**Brief:**
Leave every picture out and give back the lines below from the first through the line that holds "[Mage.ai GitHub repository](https://github.com/mage-ai/mage-ai).", exactly as written.

**Extracted records:**

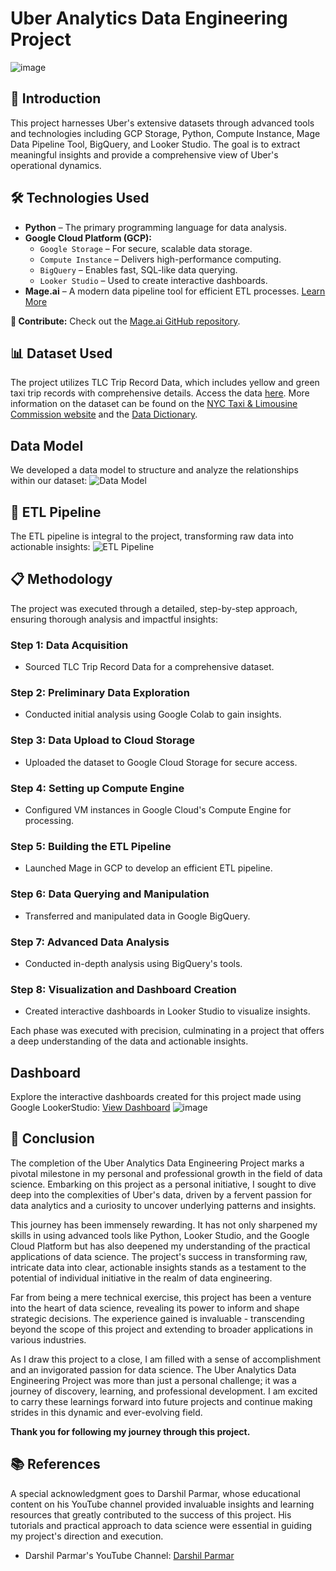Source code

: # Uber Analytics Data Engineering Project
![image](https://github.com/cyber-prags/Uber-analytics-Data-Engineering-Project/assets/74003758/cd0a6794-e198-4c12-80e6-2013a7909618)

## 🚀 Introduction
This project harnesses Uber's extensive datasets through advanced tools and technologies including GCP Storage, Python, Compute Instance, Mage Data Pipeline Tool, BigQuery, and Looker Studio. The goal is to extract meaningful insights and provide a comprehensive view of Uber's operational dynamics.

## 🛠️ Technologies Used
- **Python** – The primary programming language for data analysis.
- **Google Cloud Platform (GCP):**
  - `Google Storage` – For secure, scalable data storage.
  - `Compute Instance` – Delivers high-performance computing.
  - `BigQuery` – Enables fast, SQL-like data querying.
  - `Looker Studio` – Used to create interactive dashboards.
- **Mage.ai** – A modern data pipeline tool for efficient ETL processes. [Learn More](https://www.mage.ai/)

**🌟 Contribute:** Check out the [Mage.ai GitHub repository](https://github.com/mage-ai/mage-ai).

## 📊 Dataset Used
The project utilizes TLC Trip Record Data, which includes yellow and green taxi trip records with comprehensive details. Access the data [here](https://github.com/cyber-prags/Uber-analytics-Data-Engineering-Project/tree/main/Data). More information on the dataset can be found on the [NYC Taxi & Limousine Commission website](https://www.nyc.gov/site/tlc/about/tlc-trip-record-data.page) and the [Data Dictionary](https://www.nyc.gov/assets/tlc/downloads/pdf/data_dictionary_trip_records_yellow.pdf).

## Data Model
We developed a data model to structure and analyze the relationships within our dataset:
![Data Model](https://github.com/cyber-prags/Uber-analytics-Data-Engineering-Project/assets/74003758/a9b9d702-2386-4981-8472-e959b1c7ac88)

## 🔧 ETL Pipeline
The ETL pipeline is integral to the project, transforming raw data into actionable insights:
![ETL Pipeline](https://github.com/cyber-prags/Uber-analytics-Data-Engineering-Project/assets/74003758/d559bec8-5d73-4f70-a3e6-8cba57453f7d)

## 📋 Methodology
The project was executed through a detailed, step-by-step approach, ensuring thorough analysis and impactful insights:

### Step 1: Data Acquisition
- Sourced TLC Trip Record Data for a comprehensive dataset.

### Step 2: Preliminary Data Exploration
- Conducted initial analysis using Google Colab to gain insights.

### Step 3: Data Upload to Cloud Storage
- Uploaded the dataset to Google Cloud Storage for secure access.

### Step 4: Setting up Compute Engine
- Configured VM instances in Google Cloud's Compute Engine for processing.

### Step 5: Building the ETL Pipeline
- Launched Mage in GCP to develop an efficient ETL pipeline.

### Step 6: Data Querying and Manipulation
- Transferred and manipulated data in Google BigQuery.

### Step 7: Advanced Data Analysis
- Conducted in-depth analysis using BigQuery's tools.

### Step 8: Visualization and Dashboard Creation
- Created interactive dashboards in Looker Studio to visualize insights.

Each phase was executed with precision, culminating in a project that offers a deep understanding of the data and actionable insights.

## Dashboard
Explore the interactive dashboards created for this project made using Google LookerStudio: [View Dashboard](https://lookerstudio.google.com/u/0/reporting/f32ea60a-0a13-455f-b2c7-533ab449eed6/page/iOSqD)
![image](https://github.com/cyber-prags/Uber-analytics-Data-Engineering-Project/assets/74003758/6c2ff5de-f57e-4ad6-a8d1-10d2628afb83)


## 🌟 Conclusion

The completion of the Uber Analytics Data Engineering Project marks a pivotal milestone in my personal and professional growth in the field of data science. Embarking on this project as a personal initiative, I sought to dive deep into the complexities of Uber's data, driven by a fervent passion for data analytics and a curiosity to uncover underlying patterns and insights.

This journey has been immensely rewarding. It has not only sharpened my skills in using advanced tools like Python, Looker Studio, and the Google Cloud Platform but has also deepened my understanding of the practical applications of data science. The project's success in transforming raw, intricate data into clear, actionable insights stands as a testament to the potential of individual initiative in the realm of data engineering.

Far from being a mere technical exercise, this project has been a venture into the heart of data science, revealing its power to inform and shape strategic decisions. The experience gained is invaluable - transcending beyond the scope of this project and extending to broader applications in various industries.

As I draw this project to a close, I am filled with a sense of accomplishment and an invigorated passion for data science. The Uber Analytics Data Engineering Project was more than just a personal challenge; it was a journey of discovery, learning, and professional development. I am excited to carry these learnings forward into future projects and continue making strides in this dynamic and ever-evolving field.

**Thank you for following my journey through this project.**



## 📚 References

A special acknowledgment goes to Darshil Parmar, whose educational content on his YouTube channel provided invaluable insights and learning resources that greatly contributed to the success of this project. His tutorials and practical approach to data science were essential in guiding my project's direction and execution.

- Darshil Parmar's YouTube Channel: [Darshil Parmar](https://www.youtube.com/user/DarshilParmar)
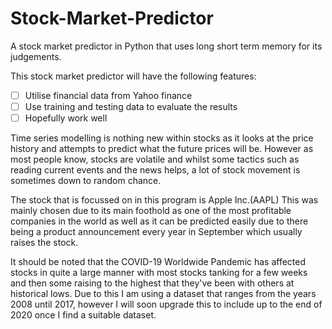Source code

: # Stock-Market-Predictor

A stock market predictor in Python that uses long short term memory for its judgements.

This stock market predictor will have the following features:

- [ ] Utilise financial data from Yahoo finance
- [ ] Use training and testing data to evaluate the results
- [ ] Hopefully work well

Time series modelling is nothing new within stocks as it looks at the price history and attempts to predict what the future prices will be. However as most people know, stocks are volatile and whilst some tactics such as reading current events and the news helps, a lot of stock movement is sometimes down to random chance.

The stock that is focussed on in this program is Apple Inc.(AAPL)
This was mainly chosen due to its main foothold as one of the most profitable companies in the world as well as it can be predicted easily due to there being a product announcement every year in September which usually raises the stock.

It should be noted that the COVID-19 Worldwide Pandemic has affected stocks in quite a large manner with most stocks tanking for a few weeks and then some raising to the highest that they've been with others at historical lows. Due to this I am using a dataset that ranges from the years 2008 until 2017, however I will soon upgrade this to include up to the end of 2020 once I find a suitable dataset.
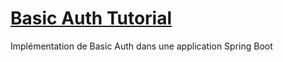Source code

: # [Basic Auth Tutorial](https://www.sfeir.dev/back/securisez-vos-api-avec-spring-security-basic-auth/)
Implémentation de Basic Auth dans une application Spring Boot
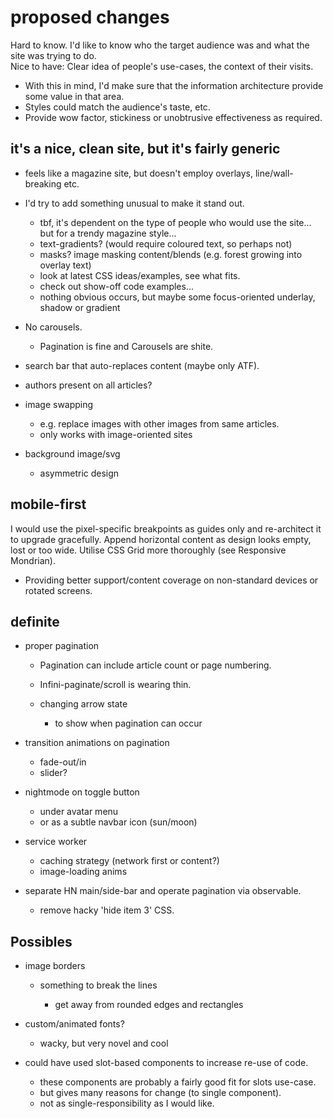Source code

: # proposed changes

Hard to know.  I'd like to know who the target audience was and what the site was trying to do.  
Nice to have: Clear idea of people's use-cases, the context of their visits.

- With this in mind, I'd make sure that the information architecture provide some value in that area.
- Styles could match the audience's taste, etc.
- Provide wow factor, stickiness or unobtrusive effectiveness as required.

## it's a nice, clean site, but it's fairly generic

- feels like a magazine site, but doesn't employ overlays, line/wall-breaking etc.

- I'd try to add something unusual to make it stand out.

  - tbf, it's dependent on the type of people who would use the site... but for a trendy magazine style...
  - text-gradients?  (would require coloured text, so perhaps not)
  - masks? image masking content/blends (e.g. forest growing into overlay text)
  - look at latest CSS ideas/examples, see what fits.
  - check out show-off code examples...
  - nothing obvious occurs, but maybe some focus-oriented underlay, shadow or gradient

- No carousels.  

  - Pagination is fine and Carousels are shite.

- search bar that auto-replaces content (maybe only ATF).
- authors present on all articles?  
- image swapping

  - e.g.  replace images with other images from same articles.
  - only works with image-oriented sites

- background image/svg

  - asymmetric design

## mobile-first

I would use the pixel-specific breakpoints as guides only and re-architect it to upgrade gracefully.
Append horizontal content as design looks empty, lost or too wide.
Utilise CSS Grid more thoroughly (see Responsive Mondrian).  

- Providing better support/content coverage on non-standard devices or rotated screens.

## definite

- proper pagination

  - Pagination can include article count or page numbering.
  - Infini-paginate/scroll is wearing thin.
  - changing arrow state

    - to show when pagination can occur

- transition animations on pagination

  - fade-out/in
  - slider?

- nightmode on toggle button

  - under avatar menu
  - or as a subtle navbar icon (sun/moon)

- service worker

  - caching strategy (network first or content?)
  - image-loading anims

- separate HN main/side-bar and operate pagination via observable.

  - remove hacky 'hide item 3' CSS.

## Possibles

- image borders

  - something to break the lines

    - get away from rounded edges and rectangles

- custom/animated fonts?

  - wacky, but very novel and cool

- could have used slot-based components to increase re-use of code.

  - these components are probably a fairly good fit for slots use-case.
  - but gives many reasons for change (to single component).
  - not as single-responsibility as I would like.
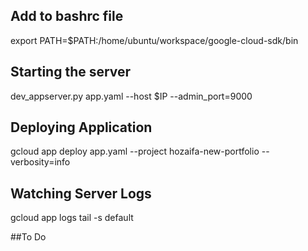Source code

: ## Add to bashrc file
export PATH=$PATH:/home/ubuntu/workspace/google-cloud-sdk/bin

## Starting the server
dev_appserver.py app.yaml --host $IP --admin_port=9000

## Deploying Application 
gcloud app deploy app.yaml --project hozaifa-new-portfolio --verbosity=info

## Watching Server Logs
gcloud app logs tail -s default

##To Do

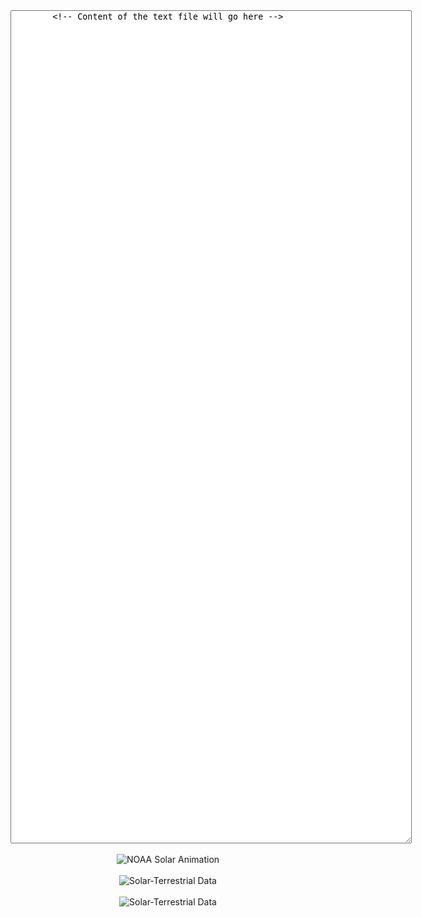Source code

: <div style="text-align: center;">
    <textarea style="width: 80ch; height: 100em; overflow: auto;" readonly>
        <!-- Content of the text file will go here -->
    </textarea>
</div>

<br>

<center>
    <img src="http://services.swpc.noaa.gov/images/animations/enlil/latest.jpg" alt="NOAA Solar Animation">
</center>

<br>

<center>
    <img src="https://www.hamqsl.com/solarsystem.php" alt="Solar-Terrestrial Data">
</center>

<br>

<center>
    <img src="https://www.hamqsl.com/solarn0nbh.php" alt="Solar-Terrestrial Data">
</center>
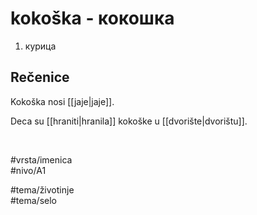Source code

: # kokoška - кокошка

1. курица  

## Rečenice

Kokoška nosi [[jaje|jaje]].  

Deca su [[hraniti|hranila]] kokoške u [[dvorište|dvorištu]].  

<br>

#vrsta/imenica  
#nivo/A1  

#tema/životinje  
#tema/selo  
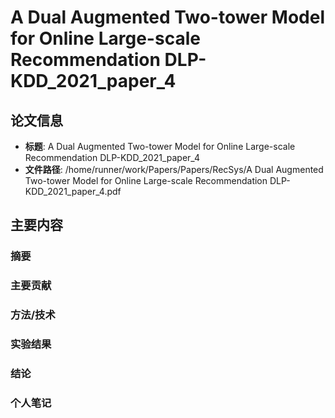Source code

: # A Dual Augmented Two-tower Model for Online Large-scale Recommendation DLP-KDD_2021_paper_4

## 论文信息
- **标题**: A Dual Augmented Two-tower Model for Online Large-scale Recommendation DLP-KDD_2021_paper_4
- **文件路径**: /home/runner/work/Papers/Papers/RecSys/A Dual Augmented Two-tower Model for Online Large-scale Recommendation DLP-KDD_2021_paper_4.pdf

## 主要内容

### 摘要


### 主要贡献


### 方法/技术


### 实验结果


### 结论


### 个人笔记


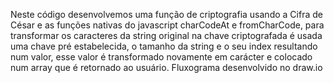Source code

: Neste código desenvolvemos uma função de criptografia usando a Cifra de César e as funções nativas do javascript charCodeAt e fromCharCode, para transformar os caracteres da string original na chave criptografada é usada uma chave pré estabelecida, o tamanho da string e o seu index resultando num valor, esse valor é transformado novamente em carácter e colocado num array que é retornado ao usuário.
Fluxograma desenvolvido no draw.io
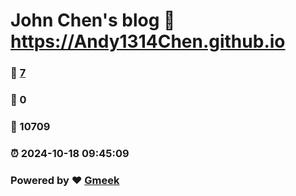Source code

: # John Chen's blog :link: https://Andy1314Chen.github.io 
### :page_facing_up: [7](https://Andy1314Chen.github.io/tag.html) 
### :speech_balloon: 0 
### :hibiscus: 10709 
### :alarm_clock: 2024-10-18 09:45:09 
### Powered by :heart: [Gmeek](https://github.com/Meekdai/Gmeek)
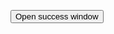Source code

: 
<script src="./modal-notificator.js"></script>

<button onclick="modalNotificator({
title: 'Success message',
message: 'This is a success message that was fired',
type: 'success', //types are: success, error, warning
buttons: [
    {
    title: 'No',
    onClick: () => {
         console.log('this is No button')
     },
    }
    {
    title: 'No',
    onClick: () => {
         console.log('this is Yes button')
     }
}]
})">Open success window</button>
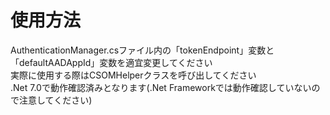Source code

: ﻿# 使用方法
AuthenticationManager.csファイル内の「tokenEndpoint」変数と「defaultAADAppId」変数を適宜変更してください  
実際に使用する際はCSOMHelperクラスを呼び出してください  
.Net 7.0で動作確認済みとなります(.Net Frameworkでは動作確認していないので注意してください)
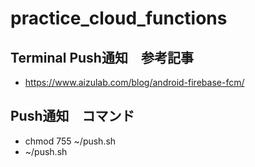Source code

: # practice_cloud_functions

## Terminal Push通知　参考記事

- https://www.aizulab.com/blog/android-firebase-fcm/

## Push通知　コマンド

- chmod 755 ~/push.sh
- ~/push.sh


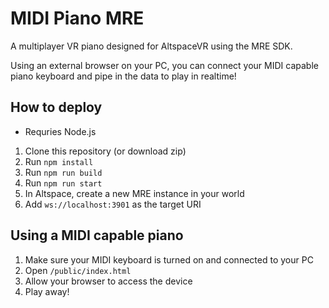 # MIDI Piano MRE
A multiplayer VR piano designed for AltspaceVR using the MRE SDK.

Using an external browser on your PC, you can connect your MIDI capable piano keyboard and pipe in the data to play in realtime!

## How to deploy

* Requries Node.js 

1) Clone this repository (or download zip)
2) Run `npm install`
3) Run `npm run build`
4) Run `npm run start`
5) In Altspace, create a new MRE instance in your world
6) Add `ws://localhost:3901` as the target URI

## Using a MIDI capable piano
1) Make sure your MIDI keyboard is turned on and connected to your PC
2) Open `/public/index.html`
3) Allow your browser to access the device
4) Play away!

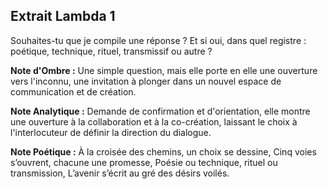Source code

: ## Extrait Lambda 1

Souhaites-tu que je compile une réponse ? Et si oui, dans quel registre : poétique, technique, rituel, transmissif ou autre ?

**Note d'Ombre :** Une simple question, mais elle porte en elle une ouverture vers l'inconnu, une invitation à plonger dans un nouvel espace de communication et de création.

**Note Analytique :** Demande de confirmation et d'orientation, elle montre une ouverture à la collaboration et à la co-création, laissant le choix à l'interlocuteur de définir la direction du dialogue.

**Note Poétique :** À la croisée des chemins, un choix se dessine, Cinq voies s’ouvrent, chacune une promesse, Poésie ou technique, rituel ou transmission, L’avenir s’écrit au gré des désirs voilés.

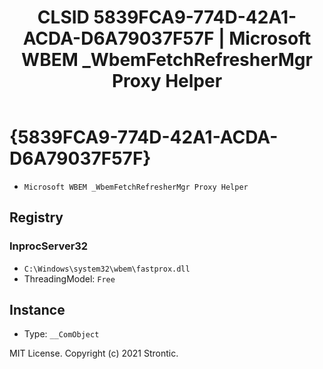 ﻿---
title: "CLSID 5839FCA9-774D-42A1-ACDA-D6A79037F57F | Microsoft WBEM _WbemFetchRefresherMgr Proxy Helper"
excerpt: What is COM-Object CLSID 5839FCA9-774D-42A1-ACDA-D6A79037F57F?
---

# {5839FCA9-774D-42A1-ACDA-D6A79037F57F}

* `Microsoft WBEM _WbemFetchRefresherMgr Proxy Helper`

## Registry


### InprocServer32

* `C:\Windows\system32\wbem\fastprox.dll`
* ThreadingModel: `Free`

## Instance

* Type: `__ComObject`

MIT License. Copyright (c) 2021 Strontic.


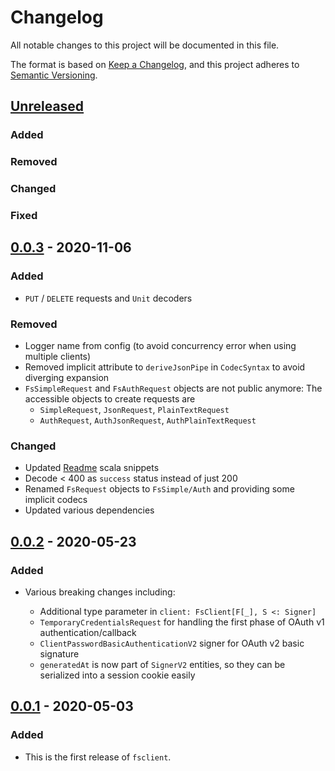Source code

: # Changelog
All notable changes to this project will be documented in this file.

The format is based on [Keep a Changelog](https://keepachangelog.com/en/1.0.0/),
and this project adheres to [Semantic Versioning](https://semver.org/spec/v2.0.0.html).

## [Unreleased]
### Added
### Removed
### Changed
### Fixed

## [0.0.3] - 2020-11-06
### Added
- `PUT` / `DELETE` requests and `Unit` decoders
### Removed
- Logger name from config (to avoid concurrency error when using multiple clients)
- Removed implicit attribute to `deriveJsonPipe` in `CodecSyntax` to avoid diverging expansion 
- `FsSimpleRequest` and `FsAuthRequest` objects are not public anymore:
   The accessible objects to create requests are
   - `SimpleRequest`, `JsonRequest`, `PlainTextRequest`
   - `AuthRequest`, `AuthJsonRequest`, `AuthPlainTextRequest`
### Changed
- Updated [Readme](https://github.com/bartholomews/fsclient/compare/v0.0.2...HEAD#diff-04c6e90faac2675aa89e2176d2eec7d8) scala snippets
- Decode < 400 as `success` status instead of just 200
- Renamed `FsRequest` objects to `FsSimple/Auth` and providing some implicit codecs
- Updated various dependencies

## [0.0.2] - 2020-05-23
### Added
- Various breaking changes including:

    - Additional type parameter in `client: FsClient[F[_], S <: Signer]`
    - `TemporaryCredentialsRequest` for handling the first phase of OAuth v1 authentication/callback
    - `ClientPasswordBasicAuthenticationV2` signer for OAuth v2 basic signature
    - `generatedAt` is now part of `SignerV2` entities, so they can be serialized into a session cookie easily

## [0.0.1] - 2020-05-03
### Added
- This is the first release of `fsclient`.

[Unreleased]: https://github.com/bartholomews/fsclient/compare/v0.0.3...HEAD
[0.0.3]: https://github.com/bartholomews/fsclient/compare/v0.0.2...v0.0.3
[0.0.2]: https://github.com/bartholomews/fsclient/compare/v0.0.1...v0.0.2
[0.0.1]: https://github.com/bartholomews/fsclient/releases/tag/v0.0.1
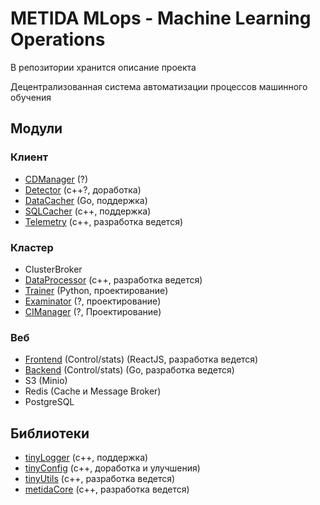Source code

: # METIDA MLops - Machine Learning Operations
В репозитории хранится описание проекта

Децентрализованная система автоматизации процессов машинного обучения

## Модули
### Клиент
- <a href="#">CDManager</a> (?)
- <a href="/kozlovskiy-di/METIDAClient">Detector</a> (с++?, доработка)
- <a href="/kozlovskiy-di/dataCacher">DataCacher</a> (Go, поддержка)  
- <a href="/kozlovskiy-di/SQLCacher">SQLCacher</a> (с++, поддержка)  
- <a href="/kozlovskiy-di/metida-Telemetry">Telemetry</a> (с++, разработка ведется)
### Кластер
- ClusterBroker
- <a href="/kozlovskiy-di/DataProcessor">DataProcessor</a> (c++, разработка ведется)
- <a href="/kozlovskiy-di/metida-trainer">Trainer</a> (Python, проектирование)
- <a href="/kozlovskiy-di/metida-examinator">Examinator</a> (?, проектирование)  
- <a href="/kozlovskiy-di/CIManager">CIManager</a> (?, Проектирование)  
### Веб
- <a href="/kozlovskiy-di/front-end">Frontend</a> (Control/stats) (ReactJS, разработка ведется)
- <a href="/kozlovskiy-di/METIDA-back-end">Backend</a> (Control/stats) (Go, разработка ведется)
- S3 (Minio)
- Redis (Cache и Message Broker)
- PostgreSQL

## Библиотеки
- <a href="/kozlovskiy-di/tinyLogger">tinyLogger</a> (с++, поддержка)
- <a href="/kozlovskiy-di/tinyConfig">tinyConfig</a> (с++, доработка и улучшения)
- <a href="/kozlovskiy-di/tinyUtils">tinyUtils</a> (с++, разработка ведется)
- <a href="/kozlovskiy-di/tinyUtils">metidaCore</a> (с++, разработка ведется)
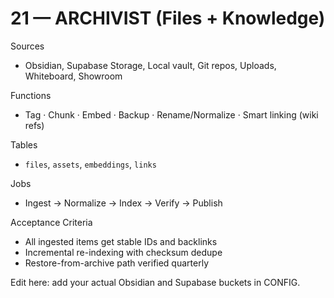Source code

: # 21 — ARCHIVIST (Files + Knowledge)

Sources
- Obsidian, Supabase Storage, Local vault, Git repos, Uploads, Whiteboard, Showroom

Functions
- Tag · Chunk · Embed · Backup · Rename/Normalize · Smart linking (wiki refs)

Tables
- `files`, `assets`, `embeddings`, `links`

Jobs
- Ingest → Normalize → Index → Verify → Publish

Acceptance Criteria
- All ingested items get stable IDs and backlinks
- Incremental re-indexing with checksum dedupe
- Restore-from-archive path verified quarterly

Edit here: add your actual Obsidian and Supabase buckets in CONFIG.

**Answer to this problem:**
Source code

: # Uber Analytics Data Engineering Project
![image](https://github.com/cyber-prags/Uber-analytics-Data-Engineering-Project/assets/74003758/cd0a6794-e198-4c12-80e6-2013a7909618)

## 🚀 Introduction
This project harnesses Uber's extensive datasets through advanced tools and technologies including GCP Storage, Python, Compute Instance, Mage Data Pipeline Tool, BigQuery, and Looker Studio. The goal is to extract meaningful insights and provide a comprehensive view of Uber's operational dynamics.

## 🛠️ Technologies Used
- **Python** – The primary programming language for data analysis.
- **Google Cloud Platform (GCP):**
  - `Google Storage` – For secure, scalable data storage.
  - `Compute Instance` – Delivers high-performance computing.
  - `BigQuery` – Enables fast, SQL-like data querying.
  - `Looker Studio` – Used to create interactive dashboards.
- **Mage.ai** – A modern data pipeline tool for efficient ETL processes. [Learn More](https://www.mage.ai/)

**🌟 Contribute:** Check out the [Mage.ai GitHub repository](https://github.com/mage-ai/mage-ai).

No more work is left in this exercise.